-- Your objective --
Would you transcribe the listing that follows, character for character, and omit its images?
■ ■ ■
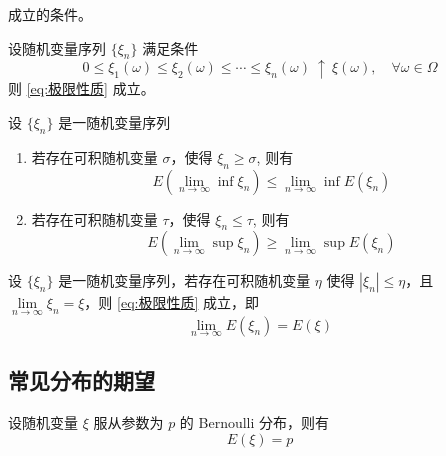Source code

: \documentclass[12pt,a4paper]{amsart}
\begin{document}
成立的条件。

\begin{proposition}[单调收敛定理]
    设随机变量序列 $\{\xi_n\}$ 满足条件
    \begin{equation}
        0 \leq \xi_1(\omega) \leq \xi_2(\omega) \leq \cdots \leq \xi_n(\omega) ~ \uparrow ~ \xi(\omega), \quad \forall \omega \in \Omega
    \end{equation}
    则 \ref{eq:极限性质} 成立。
\end{proposition}

\begin{proposition}[Fatou 引理]
    设 $\{\xi_n\}$ 是一随机变量序列
    \begin{enumerate}
        \item 若存在可积随机变量 $\sigma$，使得 $\xi_n \geq \sigma$, 则有
        \begin{equation}
            E(\lim\limits_{n\to\infty} \inf \xi_n) \leq \lim\limits_{n\to\infty} \inf E(\xi_n)
        \end{equation}
        \item 若存在可积随机变量 $\tau$，使得 $\xi_n \leq \tau$, 则有
        \begin{equation}
            E(\lim\limits_{n\to\infty} \sup \xi_n) \geq \lim\limits_{n\to\infty} \sup E(\xi_n)
        \end{equation}
    \end{enumerate}
\end{proposition}

\begin{proposition}
    设 $\{\xi_n\}$ 是一随机变量序列，若存在可积随机变量 $\eta$ 使得 $|\xi_n| \leq \eta$，且 $\lim\limits_{n\to\infty} \xi_n = \xi$，则 \ref{eq:极限性质} 成立，即
    \begin{equation}
        \lim\limits_{n\to\infty} E(\xi_n) = E(\xi)
    \end{equation}
\end{proposition}

\subsection{常见分布的期望}

\begin{proposition}
    设随机变量 $\xi$ 服从参数为 $p$ 的 Bernoulli 分布，则有
    \begin{equation}
        E(\xi) = p
    \end{equation}
\end{proposition}
\end{document}
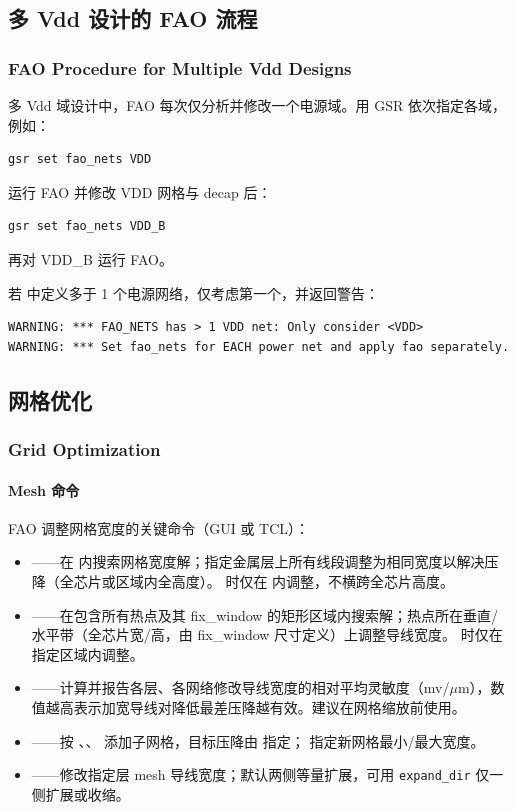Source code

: \label{fig:rh-fao-static-flow}

\subsection{多 Vdd 设计的 FAO 流程}
\subsubsection*{FAO Procedure for Multiple Vdd Designs}

多 Vdd 域设计中，FAO 每次仅分析并修改一个电源域。用 GSR  依次指定各域，例如：
\begin{lstlisting}
gsr set fao_nets VDD
\end{lstlisting}
运行 FAO 并修改 VDD 网格与 decap 后：
\begin{lstlisting}
gsr set fao_nets VDD_B
\end{lstlisting}
再对 VDD\_B 运行 FAO。

若  中定义多于 1 个电源网络，仅考虑第一个，并返回警告：
\begin{lstlisting}
WARNING: *** FAO_NETS has > 1 VDD net: Only consider <VDD>
WARNING: *** Set fao_nets for EACH power net and apply fao separately.
\end{lstlisting}

\subsection{网格优化}
\subsubsection*{Grid Optimization}

\paragraph{Mesh 命令}
FAO 调整网格宽度的关键命令（GUI 或 TCL）：
\begin{itemize}
  \item {}——在  内搜索网格宽度解；指定金属层上所有线段调整为相同宽度以解决压降（全芯片或区域内全高度）。 时仅在  内调整，不横跨全芯片高度。
  \item {}——在包含所有热点及其 fix\_window 的矩形区域内搜索解；热点所在垂直/水平带（全芯片宽/高，由 fix\_window 尺寸定义）上调整导线宽度。 时仅在指定区域内调整。
  \item {}——计算并报告各层、各网络修改导线宽度的相对平均灵敏度（mv/$\mu$m），数值越高表示加宽导线对降低最差压降越有效。建议在网格缩放前使用。
  \item {}——按 、、 添加子网格，目标压降由  指定； 指定新网格最小/最大宽度。
  \item {}——修改指定层 mesh 导线宽度；默认两侧等量扩展，可用 \texttt{expand\_dir} 仅一侧扩展或收缩。
\end{itemize}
■ ■ ■
-- Written reply --
Source code

: \documentclass[12pt,a4paper]{amsart}
\begin{document}
成立的条件。

\begin{proposition}[单调收敛定理]
    设随机变量序列 $\{\xi_n\}$ 满足条件
    \begin{equation}
        0 \leq \xi_1(\omega) \leq \xi_2(\omega) \leq \cdots \leq \xi_n(\omega) ~ \uparrow ~ \xi(\omega), \quad \forall \omega \in \Omega
    \end{equation}
    则 \ref{eq:极限性质} 成立。
\end{proposition}

\begin{proposition}[Fatou 引理]
    设 $\{\xi_n\}$ 是一随机变量序列
    \begin{enumerate}
        \item 若存在可积随机变量 $\sigma$，使得 $\xi_n \geq \sigma$, 则有
        \begin{equation}
            E(\lim\limits_{n\to\infty} \inf \xi_n) \leq \lim\limits_{n\to\infty} \inf E(\xi_n)
        \end{equation}
        \item 若存在可积随机变量 $\tau$，使得 $\xi_n \leq \tau$, 则有
        \begin{equation}
            E(\lim\limits_{n\to\infty} \sup \xi_n) \geq \lim\limits_{n\to\infty} \sup E(\xi_n)
        \end{equation}
    \end{enumerate}
\end{proposition}

\begin{proposition}
    设 $\{\xi_n\}$ 是一随机变量序列，若存在可积随机变量 $\eta$ 使得 $|\xi_n| \leq \eta$，且 $\lim\limits_{n\to\infty} \xi_n = \xi$，则 \ref{eq:极限性质} 成立，即
    \begin{equation}
        \lim\limits_{n\to\infty} E(\xi_n) = E(\xi)
    \end{equation}
\end{proposition}

\subsection{常见分布的期望}

\begin{proposition}
    设随机变量 $\xi$ 服从参数为 $p$ 的 Bernoulli 分布，则有
    \begin{equation}
        E(\xi) = p
    \end{equation}
\end{proposition}
\end{document}
Source code

: \label{fig:rh-fao-static-flow}

\subsection{多 Vdd 设计的 FAO 流程}
\subsubsection*{FAO Procedure for Multiple Vdd Designs}

多 Vdd 域设计中，FAO 每次仅分析并修改一个电源域。用 GSR  依次指定各域，例如：
\begin{lstlisting}
gsr set fao_nets VDD
\end{lstlisting}
运行 FAO 并修改 VDD 网格与 decap 后：
\begin{lstlisting}
gsr set fao_nets VDD_B
\end{lstlisting}
再对 VDD\_B 运行 FAO。

若  中定义多于 1 个电源网络，仅考虑第一个，并返回警告：
\begin{lstlisting}
WARNING: *** FAO_NETS has > 1 VDD net: Only consider <VDD>
WARNING: *** Set fao_nets for EACH power net and apply fao separately.
\end{lstlisting}

\subsection{网格优化}
\subsubsection*{Grid Optimization}

\paragraph{Mesh 命令}
FAO 调整网格宽度的关键命令（GUI 或 TCL）：
\begin{itemize}
  \item {}——在  内搜索网格宽度解；指定金属层上所有线段调整为相同宽度以解决压降（全芯片或区域内全高度）。 时仅在  内调整，不横跨全芯片高度。
  \item {}——在包含所有热点及其 fix\_window 的矩形区域内搜索解；热点所在垂直/水平带（全芯片宽/高，由 fix\_window 尺寸定义）上调整导线宽度。 时仅在指定区域内调整。
  \item {}——计算并报告各层、各网络修改导线宽度的相对平均灵敏度（mv/$\mu$m），数值越高表示加宽导线对降低最差压降越有效。建议在网格缩放前使用。
  \item {}——按 、、 添加子网格，目标压降由  指定； 指定新网格最小/最大宽度。
  \item {}——修改指定层 mesh 导线宽度；默认两侧等量扩展，可用 \texttt{expand\_dir} 仅一侧扩展或收缩。
\end{itemize}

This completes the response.